Good News, Bad News by Jeff Mack
A picture book with few words (literally only “good news” and “bad news”), it was nevertheless really funny. I do think it is meant for a child slightly older than my son who can pick up on the visual hints given by the illustrations. This book was part of a Best of 2012 Picture Books list. Recommended for ages 3-7, 4 stars.

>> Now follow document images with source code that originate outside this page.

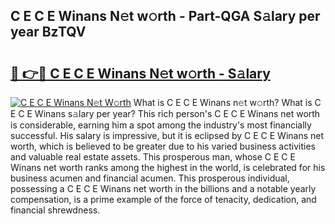 ## C E C E Winans N𝚎t w𝚘rth - Part-QGA S𝚊lary per year BzTQV

# <h2><a href="http://gc0t9q.nevu.top/?p=C+E+C+E+Winans">🔗 👉🔴 C E C E Winans N𝚎t w𝚘rth - S𝚊lary</a></h2>

[![C E C E Winans N𝚎t W𝚘rth](https://i.imgur.com/Oavwk0R.jpeg)](http://gc0t9q.nevu.top/?p=C+E+C+E+Winans)
What is C E C E Winans n𝚎t w𝚘rth? What is C E C E Winans s𝚊lary per year?
This rich person's C E C E Winans net worth is considerable, earning him a spot among the industry's most financially successful. His salary is impressive, but it is eclipsed by C E C E Winans net worth, which is believed to be greater due to his varied business activities and valuable real estate assets. This prosperous man, whose C E C E Winans net worth ranks among the highest in the world, is celebrated for his business acumen and financial acumen. This prosperous individual, possessing a C E C E Winans net worth in the billions and a notable yearly compensation, is a prime example of the force of tenacity, dedication, and financial shrewdness.
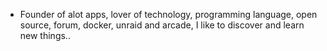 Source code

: - Founder of alot apps, lover of technology, programming language, open source, forum, docker, unraid and arcade, I like to discover and learn new things..
  <br>








































































































































































































































































































































































































































































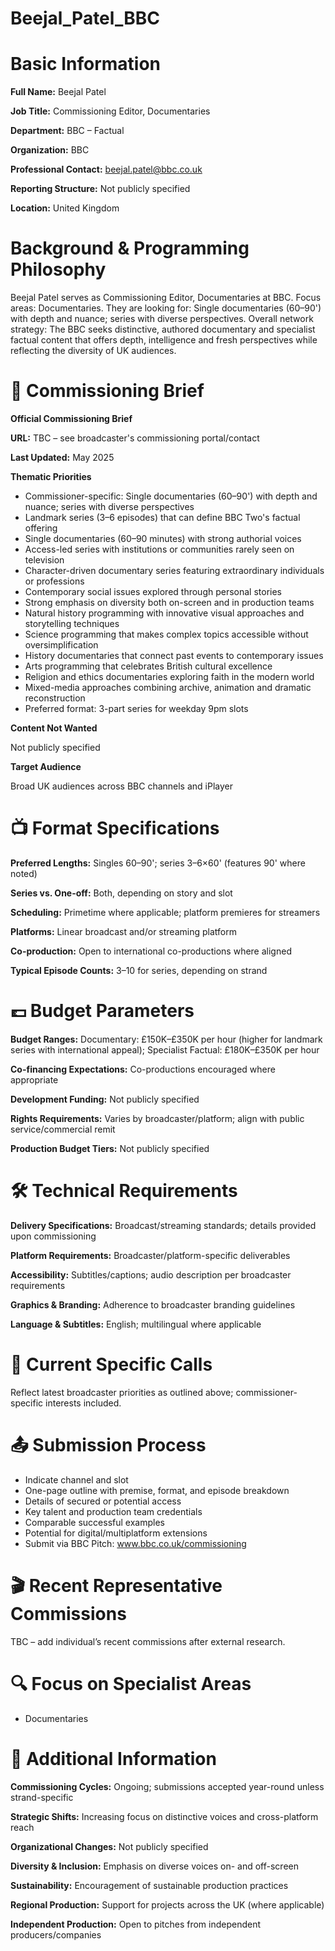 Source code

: # Beejal_Patel_BBC

# Basic Information

**Full Name:** Beejal Patel

**Job Title:** Commissioning Editor, Documentaries

**Department:** BBC – Factual

**Organization:** BBC

**Professional Contact:** beejal.patel@bbc.co.uk

**Reporting Structure:** Not publicly specified

**Location:** United Kingdom

# Background & Programming Philosophy

Beejal Patel serves as Commissioning Editor, Documentaries at BBC. Focus areas: Documentaries. They are looking for: Single documentaries (60–90') with depth and nuance; series with diverse perspectives. Overall network strategy: The BBC seeks distinctive, authored documentary and specialist factual content that offers depth, intelligence and fresh perspectives while reflecting the diversity of UK audiences.

# 📄 Commissioning Brief

**Official Commissioning Brief**

**URL:** TBC – see broadcaster's commissioning portal/contact

**Last Updated:** May 2025

**Thematic Priorities**

- Commissioner-specific: Single documentaries (60–90') with depth and nuance; series with diverse perspectives
- Landmark series (3–6 episodes) that can define BBC Two's factual offering
- Single documentaries (60–90 minutes) with strong authorial voices
- Access-led series with institutions or communities rarely seen on television
- Character-driven documentary series featuring extraordinary individuals or professions
- Contemporary social issues explored through personal stories
- Strong emphasis on diversity both on-screen and in production teams
- Natural history programming with innovative visual approaches and storytelling techniques
- Science programming that makes complex topics accessible without oversimplification
- History documentaries that connect past events to contemporary issues
- Arts programming that celebrates British cultural excellence
- Religion and ethics documentaries exploring faith in the modern world
- Mixed-media approaches combining archive, animation and dramatic reconstruction
- Preferred format: 3-part series for weekday 9pm slots

**Content Not Wanted**

Not publicly specified

**Target Audience**

Broad UK audiences across BBC channels and iPlayer

# 📺 Format Specifications

**Preferred Lengths:** Singles 60–90'; series 3–6×60' (features 90' where noted)

**Series vs. One-off:** Both, depending on story and slot

**Scheduling:** Primetime where applicable; platform premieres for streamers

**Platforms:** Linear broadcast and/or streaming platform

**Co-production:** Open to international co-productions where aligned

**Typical Episode Counts:** 3–10 for series, depending on strand

# 💷 Budget Parameters

**Budget Ranges:** Documentary: £150K–£350K per hour (higher for landmark series with international appeal); Specialist Factual: £180K–£350K per hour

**Co-financing Expectations:** Co-productions encouraged where appropriate

**Development Funding:** Not publicly specified

**Rights Requirements:** Varies by broadcaster/platform; align with public service/commercial remit

**Production Budget Tiers:** Not publicly specified

# 🛠️ Technical Requirements

**Delivery Specifications:** Broadcast/streaming standards; details provided upon commissioning

**Platform Requirements:** Broadcaster/platform-specific deliverables

**Accessibility:** Subtitles/captions; audio description per broadcaster requirements

**Graphics & Branding:** Adherence to broadcaster branding guidelines

**Language & Subtitles:** English; multilingual where applicable

# 📢 Current Specific Calls

Reflect latest broadcaster priorities as outlined above; commissioner-specific interests included.

# 📤 Submission Process

- Indicate channel and slot
- One-page outline with premise, format, and episode breakdown
- Details of secured or potential access
- Key talent and production team credentials
- Comparable successful examples
- Potential for digital/multiplatform extensions
- Submit via BBC Pitch: www.bbc.co.uk/commissioning

# 🎬 Recent Representative Commissions

TBC – add individual’s recent commissions after external research.

# 🔍 Focus on Specialist Areas

- Documentaries

# 📅 Additional Information

**Commissioning Cycles:** Ongoing; submissions accepted year-round unless strand-specific

**Strategic Shifts:** Increasing focus on distinctive voices and cross-platform reach

**Organizational Changes:** Not publicly specified

**Diversity & Inclusion:** Emphasis on diverse voices on- and off-screen

**Sustainability:** Encouragement of sustainable production practices

**Regional Production:** Support for projects across the UK (where applicable)

**Independent Production:** Open to pitches from independent producers/companies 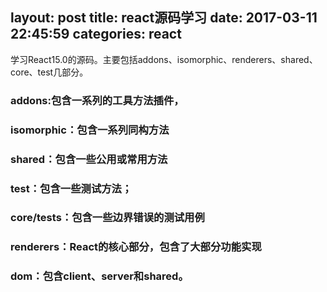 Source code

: layout: post
title: react源码学习
date: 2017-03-11 22:45:59
categories: react
---
学习React15.0的源码。主要包括addons、isomorphic、renderers、shared、core、test几部分。
<!-- more -->
### addons:包含一系列的工具方法插件，

### isomorphic：包含一系列同构方法
### shared：包含一些公用或常用方法
### test：包含一些测试方法；
### core/tests：包含一些边界错误的测试用例
### renderers：React的核心部分，包含了大部分功能实现
### dom：包含client、server和shared。
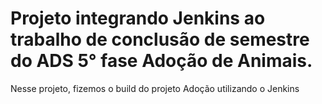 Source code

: # Projeto integrando Jenkins ao trabalho de conclusão de semestre do ADS 5° fase Adoção de Animais.
Nesse projeto, fizemos o build do projeto Adoção utilizando o Jenkins 

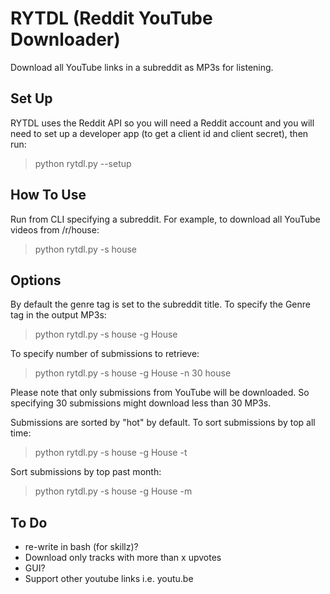 RYTDL (Reddit YouTube Downloader)
=================================

Download all YouTube links in a subreddit as MP3s for listening.

Set Up
------

RYTDL uses the Reddit API so you will need a Reddit account and you will need to set up a developer app (to get a client id and client secret), then run:
> python rytdl.py --setup


How To Use
----------
Run from CLI specifying a subreddit. For example, to download all YouTube videos from /r/house:
> python rytdl.py -s house


Options
-------

By default the genre tag is set to the subreddit title. 
To specify the Genre tag in the output MP3s:
> python rytdl.py -s house -g House

To specify number of submissions to retrieve:
> python rytdl.py -s house -g House -n 30 house

Please note that only submissions from YouTube will be downloaded. So specifying 30 submissions might download less than 30 MP3s.

Submissions are sorted by "hot" by default.
To sort submissions by top all time:
> python rytdl.py -s house -g House -t

Sort submissions by top past month:
> python rytdl.py -s house -g House -m


To Do
-----
- re-write in bash (for skillz)?
- Download only tracks with more than x upvotes
- GUI?
- Support other youtube links i.e. youtu.be
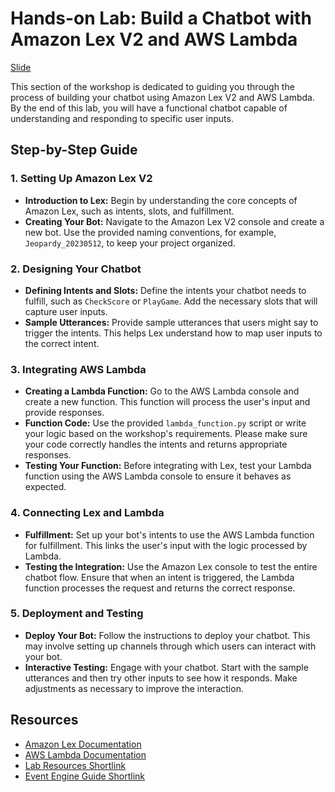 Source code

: # Hands-on Lab: Build a Chatbot with Amazon Lex V2 and AWS Lambda
[Slide](https://drive.google.com/file/d/1yzpVHKieUcfWbokH5tZ9gAKnYiz6dsEK/view?usp=sharing  )

This section of the workshop is dedicated to guiding you through the process of building your chatbot using Amazon Lex V2 and AWS Lambda. By the end of this lab, you will have a functional chatbot capable of understanding and responding to specific user inputs.

## Step-by-Step Guide

### 1. Setting Up Amazon Lex V2

- **Introduction to Lex:** Begin by understanding the core concepts of Amazon Lex, such as intents, slots, and fulfillment.
- **Creating Your Bot:** Navigate to the Amazon Lex V2 console and create a new bot. Use the provided naming conventions, for example, `Jeopardy_20230512`, to keep your project organized.

### 2. Designing Your Chatbot

- **Defining Intents and Slots:** Define the intents your chatbot needs to fulfill, such as `CheckScore` or `PlayGame`. Add the necessary slots that will capture user inputs.
- **Sample Utterances:** Provide sample utterances that users might say to trigger the intents. This helps Lex understand how to map user inputs to the correct intent.

### 3. Integrating AWS Lambda

- **Creating a Lambda Function:** Go to the AWS Lambda console and create a new function. This function will process the user's input and provide responses.
- **Function Code:** Use the provided `lambda_function.py` script or write your logic based on the workshop's requirements. Please make sure your code correctly handles the intents and returns appropriate responses.
- **Testing Your Function:** Before integrating with Lex, test your Lambda function using the AWS Lambda console to ensure it behaves as expected.

### 4. Connecting Lex and Lambda

- **Fulfillment:** Set up your bot's intents to use the AWS Lambda function for fulfillment. This links the user's input with the logic processed by Lambda.
- **Testing the Integration:** Use the Amazon Lex console to test the entire chatbot flow. Ensure that when an intent is triggered, the Lambda function processes the request and returns the correct response.

### 5. Deployment and Testing

- **Deploy Your Bot:** Follow the instructions to deploy your chatbot. This may involve setting up channels through which users can interact with your bot.
- **Interactive Testing:** Engage with your chatbot. Start with the sample utterances and then try other inputs to see how it responds. Make adjustments as necessary to improve the interaction.

## Resources

- [Amazon Lex Documentation](https://docs.aws.amazon.com/lex/)
- [AWS Lambda Documentation](https://docs.aws.amazon.com/lambda/)
- [Lab Resources Shortlink](https://shorturl.at/abfY1)
- [Event Engine Guide Shortlink](https://shorturl.at/vCJL0)


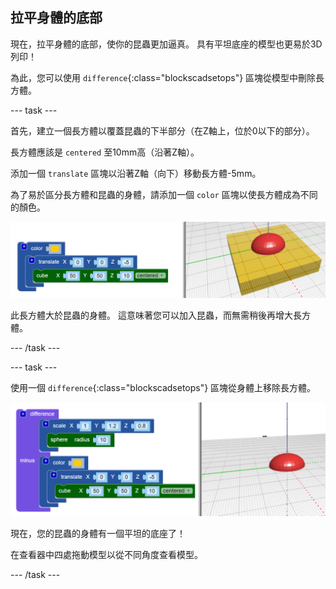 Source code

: ## 拉平身體的底部

現在，拉平身體的底部，使你的昆蟲更加逼真。 具有平坦底座的模型也更易於3D列印！

為此，您可以使用 `difference`{:class="blockscadsetops"} 區塊從模型中刪除長方體。

--- task ---

首先，建立一個長方體以覆蓋昆蟲的下半部分（在Z軸上，位於0以下的部分）。

長方體應該是 `centered` 至10mm高（沿著Z軸）。

添加一個 `translate` 區塊以沿著Z軸（向下）移動長方體-5mm。

為了易於區分長方體和昆蟲的身體，請添加一個 `color` 區塊以使長方體成為不同的顏色。

![截圖](images/bug-body-cuboid.png)

此長方體大於昆蟲的身體。 這意味著您可以加入昆蟲，而無需稍後再增大長方體。

--- /task ---

--- task ---

使用一個 `difference`{:class="blockscadsetops"} 區塊從身體上移除長方體。

![截圖](images/bug-difference.png)

現在，您的昆蟲的身體有一個平坦的底座了！

在查看器中四處拖動模型以從不同角度查看模型。

--- /task ---



  
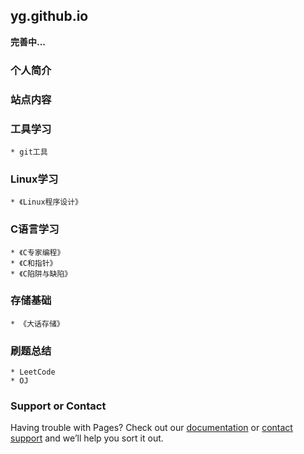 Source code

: ## yg.github.io

**完善中...**
### 个人简介
### 站点内容
### 工具学习
    * git工具
  
### Linux学习
    * 《Linux程序设计》

### C语言学习
    * 《C专家编程》
    * 《C和指针》
    * 《C陷阱与缺陷》

### 存储基础
    * 《大话存储》

### 刷题总结
    * LeetCode
    * OJ

### Support or Contact

Having trouble with Pages? Check out our [documentation](https://docs.github.com/categories/github-pages-basics/) or [contact support](https://support.github.com/contact) and we’ll help you sort it out.
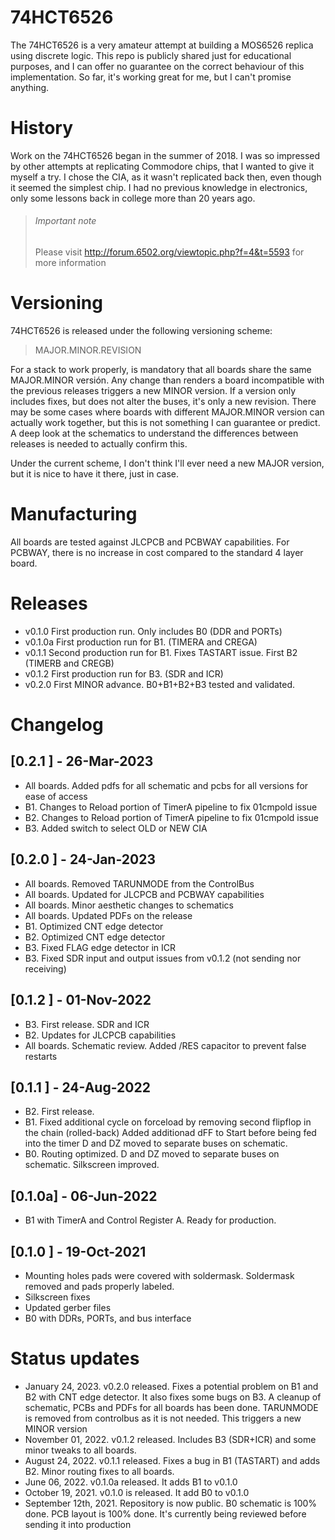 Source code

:# 74HCT6526 
The 74HCT6526 is a very amateur attempt at building a MOS6526 replica using discrete logic. This repo is publicly shared just for educational purposes, and I can offer no guarantee on the correct behaviour of this implementation. So far, it's working great for me, but I can't promise anything.

# History
Work on the 74HCT6526 began in the summer of 2018. I was so impressed by other attempts at replicating Commodore chips, that I wanted to give it myself a try. I chose the CIA, as it wasn't replicated back then, even though it seemed the simplest chip. I had no previous knowledge in electronics, only some lessons back in college more than 20 years ago.

> ###### Important note
> Please visit http://forum.6502.org/viewtopic.php?f=4&t=5593 for more information

# Versioning
74HCT6526 is released under the following versioning scheme:

> MAJOR.MINOR.REVISION

For a stack to work properly, is mandatory that all boards share the same MAJOR.MINOR versión. Any change than renders a board incompatible with the previous releases triggers a new MINOR version. If a version only includes fixes, but does not alter the buses, it's only a new revision. There may be some cases where boards with different MAJOR.MINOR version can actually work together, but this is not something I can guarantee or predict. A deep look at the schematics to understand the differences between releases is needed to actually confirm this.

Under the current scheme, I don't think I'll ever need a new MAJOR version, but it is nice to have it there, just in case.

# Manufacturing
All boards are tested against JLCPCB and PCBWAY capabilities. For PCBWAY, there is no increase in cost compared to the standard 4 layer board.

# Releases
* v0.1.0  First production run. Only includes B0 (DDR and PORTs)
* v0.1.0a First production run for B1. (TIMERA and CREGA)
* v0.1.1  Second production run for B1. Fixes TASTART issue. First B2 (TIMERB and CREGB) 
* v0.1.2  First production run for B3. (SDR and ICR)
* v0.2.0  First MINOR advance. B0+B1+B2+B3 tested and validated. 

# Changelog

## [0.2.1 ] - 26-Mar-2023
* All boards. Added pdfs for all schematic and pcbs for all versions for ease of access
* B1. Changes to Reload portion of TimerA pipeline to fix 01cmpold issue
* B2. Changes to Reload portion of TimerA pipeline to fix 01cmpold issue
* B3. Added switch to select OLD or NEW CIA

## [0.2.0 ] - 24-Jan-2023
* All boards. Removed TARUNMODE from the ControlBus
* All boards. Updated for JLCPCB and PCBWAY capabilities
* All boards. Minor aesthetic changes to schematics
* All boards. Updated PDFs on the release
* B1. Optimized CNT edge detector
* B2. Optimized CNT edge detector
* B3. Fixed FLAG edge detector in ICR
* B3. Fixed SDR input and output issues from v0.1.2 (not sending nor receiving)

## [0.1.2 ] - 01-Nov-2022 
* B3. First release. SDR and ICR
* B2. Updates for JLCPCB capabilities
* All boards. Schematic review. Added /RES capacitor to prevent false restarts

## [0.1.1 ] - 24-Aug-2022 
* B2. First release. 
* B1. Fixed additional cycle on forceload by removing second flipflop in the chain (rolled-back)
      Added additionad dFF to Start before being fed into the timer
      D and DZ moved to separate buses on schematic.
* B0. Routing optimized. D and DZ moved to separate buses on schematic. Silkscreen improved. 

## [0.1.0a] - 06-Jun-2022
* B1 with TimerA and Control Register A. Ready for production. 

## [0.1.0 ] - 19-Oct-2021
* Mounting holes pads were covered with soldermask. Soldermask removed and pads properly labeled.
* Silkscreen fixes
* Updated gerber files
* B0 with DDRs, PORTs, and bus interface

# Status updates
* January 24, 2023. v0.2.0 released. Fixes a potential problem on B1 and B2 with CNT edge detector. It also fixes some bugs on B3. A cleanup of schematic, PCBs and PDFs for all boards has been done. TARUNMODE is removed from controlbus as it is not needed. This triggers a new MINOR version
* November 01, 2022. v0.1.2 released. Includes B3 (SDR+ICR) and some minor tweaks to all boards.
* August 24, 2022. v0.1.1 released. Fixes a bug in B1 (TASTART) and adds B2. Minor routing fixes to all boards.
* June 06, 2022. v0.1.0a released. It adds B1 to v0.1.0
* October 19, 2021. v0.1.0 is released. It add B0 to v0.1.0
* September 12th, 2021. Repository is now public. B0 schematic is 100% done. PCB layout is 100% done. It's currently being reviewed before sending it into production
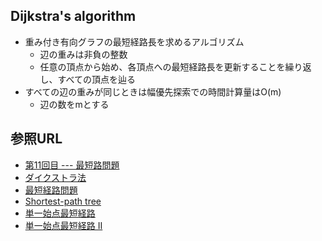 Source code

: ## Dijkstra's algorithm

- 重み付き有向グラフの最短経路長を求めるアルゴリズム
  - 辺の重みは非負の整数
  - 任意の頂点から始め、各頂点への最短経路長を更新することを繰り返し、すべての頂点を辿る
- すべての辺の重みが同じときは幅優先探索での時間計算量はO(m)
  - 辺の数をmとする

## 参照URL

- [第11回目 --- 最短路問題](http://www.dais.is.tohoku.ac.jp/~shioura/teaching/ad09/ad09-11.pdf)
- [ダイクストラ法](https://ja.wikipedia.org/wiki/%E3%83%80%E3%82%A4%E3%82%AF%E3%82%B9%E3%83%88%E3%83%A9%E6%B3%95)
- [最短経路問題](https://ja.wikipedia.org/wiki/%E6%9C%80%E7%9F%AD%E7%B5%8C%E8%B7%AF%E5%95%8F%E9%A1%8C)
- [Shortest-path tree](https://en.wikipedia.org/wiki/Shortest-path_tree)
- [単一始点最短経路](https://onlinejudge.u-aizu.ac.jp/courses/lesson/1/ALDS1/12/ALDS1_12_B)
- [単一始点最短経路 II](https://onlinejudge.u-aizu.ac.jp/courses/lesson/1/ALDS1/12/ALDS1_12_C)
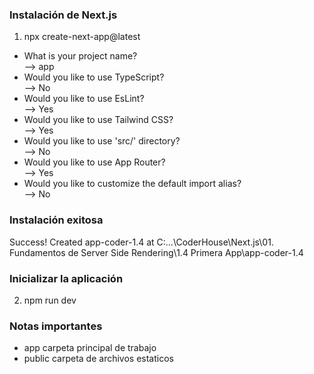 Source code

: ### Instalación de Next.js
1. npx create-next-app@latest

- What is your project name?                                
    --> app 
- Would you like to use TypeScript?                         
    --> No
- Would you like to use EsLint?                             
    --> Yes
- Would you like to use Tailwind CSS?                       
    --> Yes
- Would you like to use 'src/' directory?                   
    --> No
- Would you like to use App Router?                         
    --> Yes
- Would you like to customize the default import alias?     
    --> No

### Instalación exitosa
Success! Created app-coder-1.4 at C:\...\CoderHouse\Next.js\01. Fundamentos de Server Side Rendering\1.4 Primera App\app-coder-1.4

### Inicializar la aplicación
2. npm run dev 

### Notas importantes
- app carpeta principal de trabajo
- public carpeta de archivos estaticos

The Light of the World: The Life of Jesus for Children by Katherine Paterson, illustrated by Francois Roca
I’m always on the lookout for Bible picture books to read to the kids in the Nursery and my son. It was interesting to find out that Katherine Paterson was a missionary for four years, as well as being married to a minister and the child of missionaries before she became a writer, especially as her book “Bridge to Terabithia” has caused so much controversy for its subject matter. Anyways, the book is basically a well-done summary of the life of Jesus from conception to his death. The book is greatly enhanced by the gorgeous paintings of Francois Roca, who actually makes Jesus and the rest of the people in the book look like the area they came from and not lily-white like most stories like to portray him. Recommended for ages 3-8, 4 stars.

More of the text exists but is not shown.